▶ ASSIGNMENT: Print only the lines from the top of the data through the line with "Employ slicing and indexing on DataFrames", both included, skipping every picture.

▶ DATASET RECORDS:
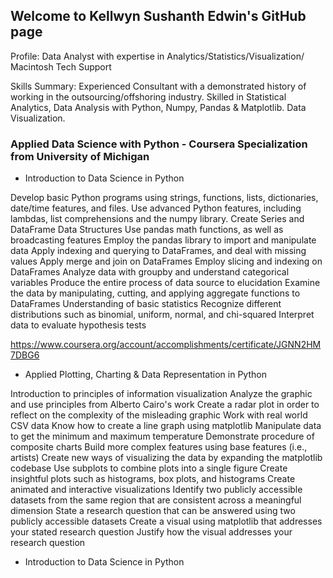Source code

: ## Welcome to Kellwyn Sushanth Edwin's GitHub page

Profile: Data Analyst with expertise in Analytics/Statistics/Visualization/ Macintosh Tech Support

Skills Summary: Experienced Consultant with a demonstrated history of working in the outsourcing/offshoring industry. Skilled in Statistical Analytics, Data Analysis with Python, Numpy, Pandas & Matplotlib. Data Visualization.

### Applied Data Science with Python - Coursera Specialization from University of Michigan

- Introduction to Data Science in Python

Develop basic Python programs using strings, functions, lists, dictionaries, date/time features, and files.
Use advanced Python features, including lambdas, list comprehensions and the numpy library.
Create Series and DataFrame Data Structures
Use pandas math functions, as well as broadcasting features
Employ the pandas library to import and manipulate data
Apply indexing and querying to DataFrames, and deal with missing values
Apply merge and join on DataFrames
Employ slicing and indexing on DataFrames
Analyze data with groupby and understand categorical variables
Produce the entire process of data source to elucidation
Examine the data by manipulating, cutting, and applying aggregate functions to DataFrames
Understanding of basic statistics
Recognize different distributions such as binomial, uniform, normal, and chi-squared
Interpret data to evaluate hypothesis tests

https://www.coursera.org/account/accomplishments/certificate/JGNN2HM7DBG6

- Applied Plotting, Charting & Data Representation in Python

Introduction to principles of information visualization
Analyze the graphic and use principles from Alberto Cairo's work 
Create a radar plot in order to reflect on the complexity of the misleading graphic 
Work with real world CSV data 
Know how to create a line graph using matplotlib 
Manipulate data to get the minimum and maximum temperature 
Demonstrate procedure of composite charts
Build more complex features using base features (i.e., artists)
Create new ways of visualizing the data by expanding the matplotlib codebase
Use subplots to combine plots into a single figure
Create insightful plots such as histograms, box plots, and histograms
Create animated and interactive visualizations
Identify two publicly accessible datasets from the same region that are consistent across a meaningful dimension
State a research question that can be answered using two publicly accessible datasets
Create a visual using matplotlib that addresses your stated research question
Justify how the visual addresses your research question

- Introduction to Data Science in Python

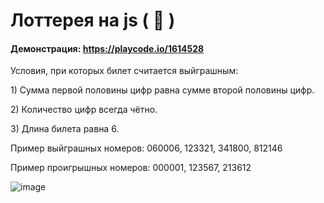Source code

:# <a id="title1">Лоттерея на js ( 🎰 )</a>
#### Демонстрация: https://playcode.io/1614528

Условия, при которых билет считается выйграшным:
 <p>1) Сумма первой половины цифр равна сумме второй половины цифр. <p>
 <p>2) Количество цифр всегда чётно. <p>
 <p>3) Длина билета равна 6. <p>
 
 <p> Пример выйграшных номеров: 060006, 123321, 341800, 812146 <p>

 <p> Пример проигрышных номеров: 000001, 123567, 213612 </p>




![image](https://github.com/miklle20051/Lottery/assets/76568395/99e150aa-bf7f-4e30-9834-eb6321215cbf)


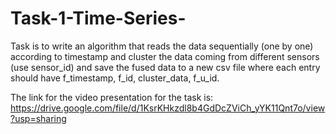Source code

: # Task-1-Time-Series-
Task is to write an algorithm that reads the data sequentially (one by one) according to  timestamp and cluster the data coming from different sensors (use sensor_id) and save the  fused data to a new csv file where each entry should have f_timestamp, f_id, cluster_data,  f_u_id.

The link for the video presentation for the task is: https://drive.google.com/file/d/1KsrKHkzdl8b4GdDcZViCh_yYK11Qnt7o/view?usp=sharing
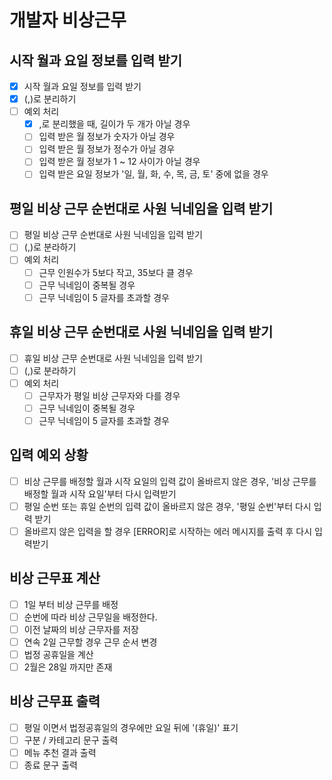 # 개발자 비상근무

## 시작 월과 요일 정보를 입력 받기

- [x] 시작 월과 요일 정보를 입력 받기
- [x] (,)로 분리하기
- [ ] 예외 처리
  - [x] ,로 분리했을 때, 길이가 두 개가 아닐 경우
  - [ ] 입력 받은 월 정보가 숫자가 아닐 경우
  - [ ] 입력 받은 월 정보가 정수가 아닐 경우
  - [ ] 입력 받은 월 정보가 1 ~ 12 사이가 아닐 경우
  - [ ] 입력 받은 요일 정보가 '일, 월, 화, 수, 목, 금, 토' 중에 없을 경우

## 평일 비상 근무 순번대로 사원 닉네임을 입력 받기

- [ ] 평일 비상 근무 순번대로 사원 닉네임을 입력 받기
- [ ] (,)로 분라하기
- [ ] 예외 처리
  - [ ] 근무 인원수가 5보다 작고, 35보다 클 경우
  - [ ] 근무 닉네임이 중복될 경우
  - [ ] 근무 닉네임이 5 글자를 초과할 경우

## 휴일 비상 근무 순번대로 사원 닉네임을 입력 받기

- [ ] 휴일 비상 근무 순번대로 사원 닉네임을 입력 받기
- [ ] (,)로 분라하기
- [ ] 예외 처리
  - [ ] 근무자가 평일 비상 근무자와 다를 경우
  - [ ] 근무 닉네임이 중복될 경우
  - [ ] 근무 닉네임이 5 글자를 초과할 경우

## 입력 예외 상황

- [ ] 비상 근무를 배정할 월과 시작 요일의 입력 값이 올바르지 않은 경우, '비상 근무를 배정할 월과 시작 요일'부터 다시 입력받기
- [ ] 평일 순번 또는 휴일 순번의 입력 값이 올바르지 않은 경우, '평일 순번'부터 다시 입력 받기
- [ ] 올바르지 않은 입력을 할 경우 [ERROR]로 시작하는 에러 메시지를 출력 후 다시 입력받기

## 비상 근무표 계산

- [ ] 1일 부터 비상 근무를 배정
- [ ] 순번에 따라 비상 근무일을 배정한다.
- [ ] 이전 날짜의 비상 근무자를 저장
- [ ] 연속 2일 근무할 경우 근무 순서 변경
- [ ] 법정 공휴일을 계산
- [ ] 2월은 28일 까지만 존재

<!-- 1월 1일 신정
3월 1일 삼일절
5월 5일 어린이날
6월 6일 현충일
8월 15일 광복절
10월 3일 개천절
10월 9일 한글날
12월 25일 성탄절 -->

## 비상 근무표 출력

- [ ] 평일 이면서 법정공휴일의 경우에만 요일 뒤에 '(휴일)' 표기
- [ ] 구분 / 카테고리 문구 출력
- [ ] 메뉴 추천 결과 출력
- [ ] 종료 문구 출력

▶ EXPECTED ANSWER:
Source code

: ## Welcome to Kellwyn Sushanth Edwin's GitHub page

Profile: Data Analyst with expertise in Analytics/Statistics/Visualization/ Macintosh Tech Support

Skills Summary: Experienced Consultant with a demonstrated history of working in the outsourcing/offshoring industry. Skilled in Statistical Analytics, Data Analysis with Python, Numpy, Pandas & Matplotlib. Data Visualization.

### Applied Data Science with Python - Coursera Specialization from University of Michigan

- Introduction to Data Science in Python

Develop basic Python programs using strings, functions, lists, dictionaries, date/time features, and files.
Use advanced Python features, including lambdas, list comprehensions and the numpy library.
Create Series and DataFrame Data Structures
Use pandas math functions, as well as broadcasting features
Employ the pandas library to import and manipulate data
Apply indexing and querying to DataFrames, and deal with missing values
Apply merge and join on DataFrames
Employ slicing and indexing on DataFrames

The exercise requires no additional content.